The Covid-19 pandemic has led to tens of thousands of tonnes of extra medical waste, putting tremendous strain on health care waste management systems around the world, as well as threatening human and environmental health, according to a new WHO report.

The report urges the dire need to improve waste management practises even as the health sector is under increasing pressure to reduce its carbon foot- print and minimise the amount of waste being sent to landfill.

According to WHO, approximately 87,000 tonnes of personal protective equipment (PPE) was procured between March 2020-November 2021 and shipped to support countries’ urgent Covid-19 response needs through a joint UN emergency initiative.

Most of this equipment is expected to have ended up as waste, indicating the scale of the Covid-19 waste problem.

Further, over 140 million test kits, with a potential to generate 2,600 tonnes of non-infectious waste (mainly plastic) and 731,000 litres of chemical waste (equivalent to one- third of an Olympic-size swimming pool) have been shipped.


More than 8 billion. doses of vaccine have also been administered, globally producing 144,000 tonnes of additional waste in the form of syringes, needles, and safety boxes.

While countries grappled with the immediate task of securing and quality-assuring supplies of PPE, less attention and resources were devoted to the safe and sustainable management of Covid-19 related health care waste, the report said.

“It is absolutely vital to provide health workers with the right PPE,” said Michael Ryan,Executive Director, WHO Health Emergencies Programme, in a statement.

“But it is also vital to ensure that it can be used safely without impacting on the surrounding environment,” Ryan added.

About 30 percent of healthcare facilities (60 percent in the least developed countries) are not equipped to handle existing waste loads, let alone the additional Covid-19 load.

The report also lays out a set of recommendations for integrating better, safer, and more environmentally sustainable waste practises.
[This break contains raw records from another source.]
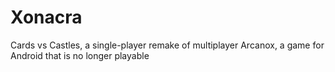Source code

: # Xonacra
Cards vs Castles, a single-player remake of multiplayer Arcanox, a game for Android that is no longer playable
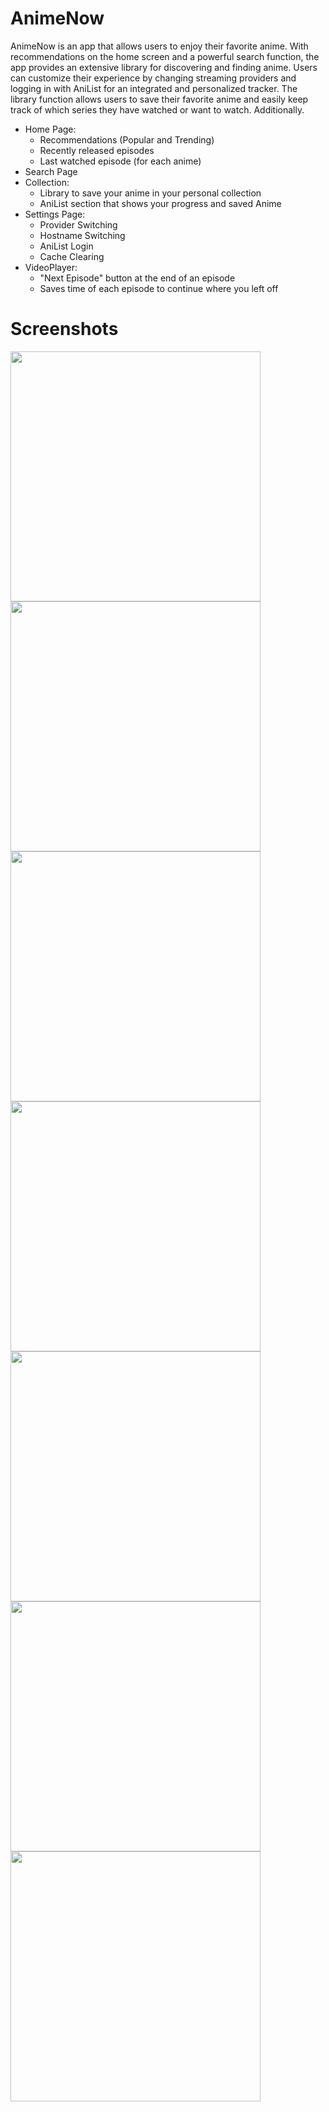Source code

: # AnimeNow

AnimeNow is an app that allows users to enjoy their favorite anime. With recommendations on the home screen and a powerful search function, the app provides an extensive library for discovering and finding anime. Users can customize their experience by changing streaming providers and logging in with AniList for an integrated and personalized tracker. The library function allows users to save their favorite anime and easily keep track of which series they have watched or want to watch. Additionally.

- Home Page:
  - Recommendations (Popular and Trending)
  - Recently released episodes
  - Last watched episode (for each anime)
- Search Page
- Collection:
  - Library to save your anime in your personal collection
  - AniList section that shows your progress and saved Anime
- Settings Page:
  - Provider Switching
  - Hostname Switching
  - AniList Login
  - Cache Clearing
- VideoPlayer:
  - "Next Episode" button at the end of an episode
  - Saves time of each episode to continue where you left off

# Screenshots

<img src="https://github.com/yusuftuncay/AnimeNow/assets/70652416/0d9de64b-503f-4efa-aa85-244e747a2389" width="400">
<img src="https://github.com/yusuftuncay/AnimeNow/assets/70652416/d9a11b63-ce4f-49d0-9dde-01a93b77973f" width="400">
<img src="https://github.com/yusuftuncay/AnimeNow/assets/70652416/9114de66-68c3-4ce6-b7ae-0298d2586aea" width="400">
<img src="https://github.com/yusuftuncay/AnimeNow/assets/70652416/b3017095-62da-4230-998b-35280fff20c9" width="400">
<img src="https://github.com/yusuftuncay/AnimeNow/assets/70652416/1f99d91d-96a2-4d92-8d21-127c9222e9c1" width="400">
<img src="https://github.com/yusuftuncay/AnimeNow/assets/70652416/1650ca3e-c1a5-4812-b1c7-16b8ea37998e" width="400">
<img src="https://github.com/yusuftuncay/AnimeNow/assets/70652416/0cfc1b98-a72b-48cc-b93d-c0dae827dc75" width="400">
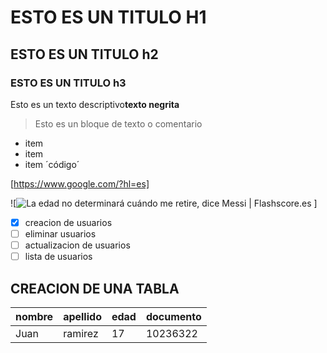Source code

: # ESTO ES UN TITULO H1
## ESTO ES UN TITULO h2
### ESTO ES UN TITULO h3
Esto es un texto descriptivo**texto negrita**
>Esto es un bloque de texto o comentario 

- item
- item 
- item
´código´

[https://www.google.com/?hl=es]

![![La edad no determinará cuándo me retire, dice Messi | Flashscore.es](https://livesport-ott-images.ssl.cdn.cra.cz/r900xfq60/8d3a916a-38a5-4d15-87c4-8063a8371507.jpeg)
]
- [x] creacion de usuarios 
- [ ] eliminar usuarios
- [ ] actualizacion de usuarios 
- [ ] lista de usuarios

## CREACION DE UNA TABLA 
|nombre|apellido| edad|documento
|---------|-----|-----|---------|
|Juan|ramirez|17|10236322
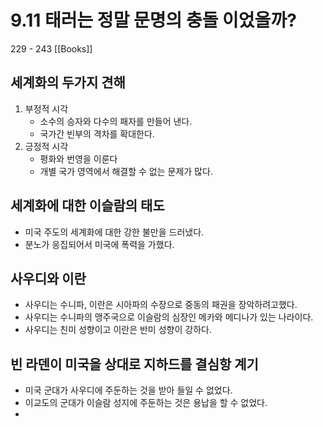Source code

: # 9.11 태러는 정말 **문명의 충돌** 이었을까?

229 - 243 [[Books]]


## 세계화의 두가지 견해
1. 부정적 시각
	* 소수의 승자와 다수의 패자를 만들어 낸다.
	* 국가간 빈부의 격차를 확대한다.
2. 긍정적 시각
	* 평화와 번영을 이룬다
	* 개별 국가 영역에서 해결할 수 없는 문제가 많다.


## 세계화에 대한 이슬람의 태도
- 미국 주도의 세계화에 대한 강한 불만을 드러냈다. 
- 분노가 응집되어서 미국에 폭력을 가했다. 

## 사우디와 이란 
- 사우디는 수니파, 이란은 시아파의 수장으로 중동의 패권을 장악하려고했다.
- 사우디는 수니파의 맹주국으로  이슬람의 심장인 메카와 메디나가 있는 나라이다.
- 사우디는 친미 성향이고 이란은 반미 성향이 강하다.

## 빈 라덴이 미국을 상대로 지하드를 결심항 계기
- 미국 군대가 사우디에 주둔하는 것을 받아 들일 수 없었다.
- 이교도의 군대가 이슬람 성지에 주둔하는 것은 용납을 할 수 없었다.
- 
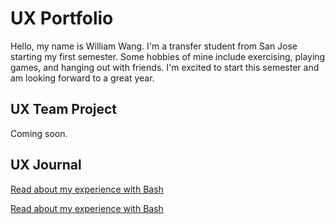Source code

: # UX Portfolio

Hello, my name is William Wang. I'm a transfer student from San Jose starting my first semester. 
Some hobbies of mine include exercising, playing games, and hanging out with friends. 
I'm excited to start this semester and am looking forward to a great year. 

## UX Team Project

Coming soon.

## UX Journal

[Read about my experience with Bash](j01/)

[Read about my experience with Bash](j02/)
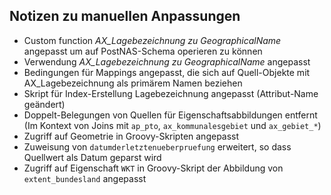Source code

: Notizen zu manuellen Anpassungen
--------------------------------

- Custom function *AX_Lagebezeichnung zu GeographicalName* angepasst um auf PostNAS-Schema operieren zu können
- Verwendung *AX_Lagebezeichnung zu GeographicalName* angepasst
- Bedingungen für Mappings angepasst, die sich auf Quell-Objekte mit AX_Lagebezeichnung als primärem Namen beziehen
- Skript für Index-Erstellung Lagebezeichnung angepasst (Attribut-Name geändert)
- Doppelt-Belegungen von Quellen für Eigenschaftsabbildungen entfernt (Im Kontext von Joins mit `ap_pto`, `ax_kommunalesgebiet` und `ax_gebiet_*`)
- Zugriff auf Geometrie in Groovy-Skripten angepasst
- Zuweisung von `datumderletztenueberpruefung` erweitert, so dass Quellwert als Datum geparst wird
- Zugriff auf Eigenschaft `WKT` in Groovy-Skript der Abbildung von `extent_bundesland` angepasst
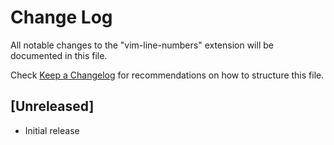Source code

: # Change Log

All notable changes to the "vim-line-numbers" extension will be documented in this file.

Check [Keep a Changelog](http://keepachangelog.com/) for recommendations on how to structure this file.

## [Unreleased]

- Initial release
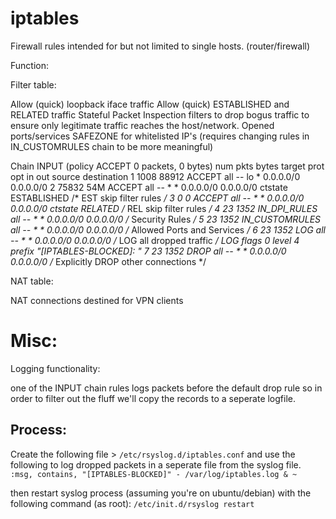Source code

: # iptables
Firewall rules intended for but not limited to single hosts. (router/firewall)

Function:

Filter table:

Allow (quick) loopback iface traffic
Allow (quick) ESTABLISHED and RELATED traffic
Stateful Packet Inspection filters to drop bogus traffic to ensure only legitimate traffic reaches the host/network.
Opened ports/services
SAFEZONE for whitelisted IP's (requires changing rules in  IN_CUSTOMRULES chain to be more meaningful)


Chain INPUT (policy ACCEPT 0 packets, 0 bytes) 
num   pkts bytes target     prot opt in     out     source               destination
1     1008 88912 ACCEPT     all  --  lo     *       0.0.0.0/0            0.0.0.0/0
2    75832   54M ACCEPT     all  --  *      *       0.0.0.0/0            0.0.0.0/0            ctstate ESTABLISHED /* EST skip filter rules */
3        0     0 ACCEPT     all  --  *      *       0.0.0.0/0            0.0.0.0/0            ctstate RELATED /* REL skip filter rules */
4       23  1352 IN_DPI_RULES  all  --  *      *       0.0.0.0/0            0.0.0.0/0            /* Security Rules */
5       23  1352 IN_CUSTOMRULES  all  --  *      *       0.0.0.0/0            0.0.0.0/0            /* Allowed Ports and Services */
6       23  1352 LOG        all  --  *      *       0.0.0.0/0            0.0.0.0/0            /* LOG all dropped traffic */ LOG flags 0 level 4 prefix "[IPTABLES-BLOCKED]: "
7       23  1352 DROP       all  --  *      *       0.0.0.0/0            0.0.0.0/0            /* Explicitly DROP other connections */



NAT table:

 NAT connections destined for VPN clients


# Misc:

Logging functionality:

one of the INPUT chain rules logs packets before the default drop rule so in order to filter out the fluff we'll copy the records to a seperate logfile.

## Process:

Create the following file > `/etc/rsyslog.d/iptables.conf`
and use the following to log dropped packets in a seperate file from the syslog file.
`
  :msg, contains, "[IPTABLES-BLOCKED]" - /var/log/iptables.log
    & ~
 `
 
then restart syslog process (assuming you're on ubuntu/debian) with the following command (as root):
` /etc/init.d/rsyslog restart
`
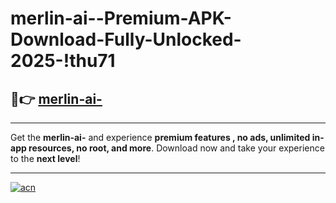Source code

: # merlin-ai--Premium-APK-Download-Fully-Unlocked-2025-!thu71

## 🚀👉 [merlin-ai-](https://vs75c2.esa.edu.pl?title=merlin-ai-&ref=thu71)

---

Get the **merlin-ai-** and experience **premium features , no ads, unlimited in-app resources, no root, and more**. Download now and take your experience to the **next level**!

---

[![acn](https://i.imgur.com/s9jy2pZ.png)](https://vs75c2.esa.edu.pl?title=merlin-ai-&ref=thu71)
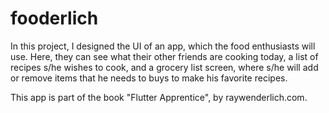 # fooderlich

In this project, I designed the UI of an app, which the food enthusiasts will use. Here, they can see what their other friends are cooking today, a list of recipes s/he wishes to cook, and a grocery list screen, where s/he will add or remove items that he needs to buys to make his favorite recipes.

This app is part of the book "Flutter Apprentice", by raywenderlich.com.
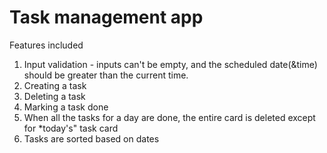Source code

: # Task management app

Features included
1. Input validation - inputs can't be empty, and the scheduled date(&time) should be greater than the current time.
2. Creating a task
3. Deleting a task
4. Marking a task done
5. When all the tasks for a day are done, the entire card is deleted except for *today's" task card
6. Tasks are sorted based on dates
   

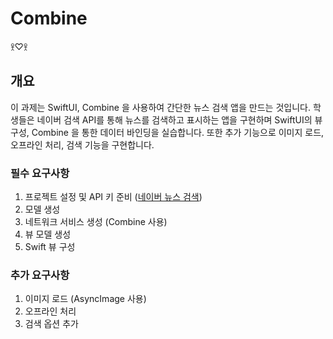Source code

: # Combine
𖨆♡𖨆

## 개요
이 과제는 SwiftUI, Combine 을 사용하여 간단한 뉴스 검색 앱을 만드는 것입니다. 학생들은 네이버 검색 API를 통해 뉴스를 검색하고 표시하는 앱을 구현하며 SwiftUI의 뷰 구성, Combine 을 통한 데이터 바인딩을 실습합니다. 또한 추가 기능으로 이미지 로드, 오프라인 처리, 검색 기능을 구현합니다.

### 필수 요구사항
1. 프로젝트 설정 및 API 키 준비 ([네이버 뉴스 검색](https://developers.naver.com/docs/serviceapi/search/news/news.md#뉴스))
2. 모델 생성
3. 네트워크 서비스 생성 (Combine 사용)
4. 뷰 모델 생성
5. Swift 뷰 구성

### 추가 요구사항
1. 이미지 로드 (AsyncImage 사용)
2. 오프라인 처리
3. 검색 옵션 추가
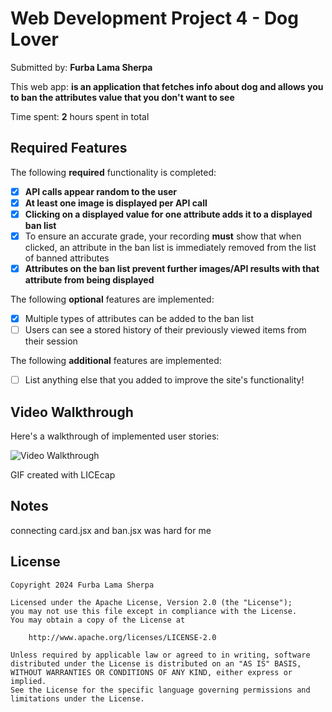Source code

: # Web Development Project 4 - Dog Lover

Submitted by: **Furba Lama Sherpa**

This web app: **is an application that fetches info about dog and allows you to ban the attributes value that you don't want to see**

Time spent: **2** hours spent in total

## Required Features

The following **required** functionality is completed:

- [x] **API calls appear random to the user**
- [x] **At least one image is displayed per API call**
- [x] **Clicking on a displayed value for one attribute adds it to a displayed ban list**
- [x] To ensure an accurate grade, your recording **must** show that when clicked, an attribute in the ban list is immediately removed from the list of banned attributes
- [x] **Attributes on the ban list prevent further images/API results with that attribute from being displayed**

The following **optional** features are implemented:

- [x] Multiple types of attributes can be added to the ban list
- [ ] Users can see a stored history of their previously viewed items from their session

The following **additional** features are implemented:

- [ ] List anything else that you added to improve the site's functionality!

## Video Walkthrough

Here's a walkthrough of implemented user stories:

<img src='project4.gif' title='Video Walkthrough' width='' alt='Video Walkthrough' />

GIF created with LICEcap

## Notes

connecting card.jsx and ban.jsx was hard for me

## License

    Copyright 2024 Furba Lama Sherpa

    Licensed under the Apache License, Version 2.0 (the "License");
    you may not use this file except in compliance with the License.
    You may obtain a copy of the License at

        http://www.apache.org/licenses/LICENSE-2.0

    Unless required by applicable law or agreed to in writing, software
    distributed under the License is distributed on an "AS IS" BASIS,
    WITHOUT WARRANTIES OR CONDITIONS OF ANY KIND, either express or implied.
    See the License for the specific language governing permissions and
    limitations under the License.
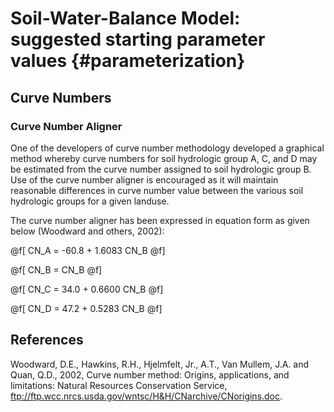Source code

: # Soil-Water-Balance Model: suggested starting parameter values {#parameterization} 

## Curve Numbers

### Curve Number Aligner

One of the developers of curve number methodology developed a graphical method whereby curve numbers for soil hydrologic group A, C, and D may be estimated from the curve number assigned to soil hydrologic group B. Use of the curve number aligner is encouraged as it will maintain reasonable differences in curve number value between the various soil hydrologic groups for a given landuse.

The curve number aligner has been expressed in equation form as given below (Woodward and others, 2002):

@f[
CN_A = -60.8  +  1.6083 CN_B
@f]

@f[
CN_B =  CN_B
@f]

@f[
CN_C =  34.0  +  0.6600 CN_B
@f]

@f[
CN_D =  47.2  +  0.5283 CN_B
@f]


## References

Woodward, D.E., Hawkins, R.H., Hjelmfelt, Jr., A.T., Van Mullem, J.A. and Quan, Q.D., 2002, Curve number method: Origins, applications, and limitations: Natural Resources Conservation Service, ftp://ftp.wcc.nrcs.usda.gov/wntsc/H&H/CNarchive/CNorigins.doc.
These include using eco friendly packaging and shipping, safe and reusable PPE (e.g., gloves and medical masks), recyclable or biodegradable materials; investment in non-burn waste treatment technologies, such as autoclaves; reverse logistics to support centralised treatment and investments in the recycling sector to ensure materials, like plastics, can have a second life. The Covid-19 waste challenge and increasing urgency to address environmental sustainability, offer an opportunity to strengthen systems to safely and sustainably reduce and manage health care waste.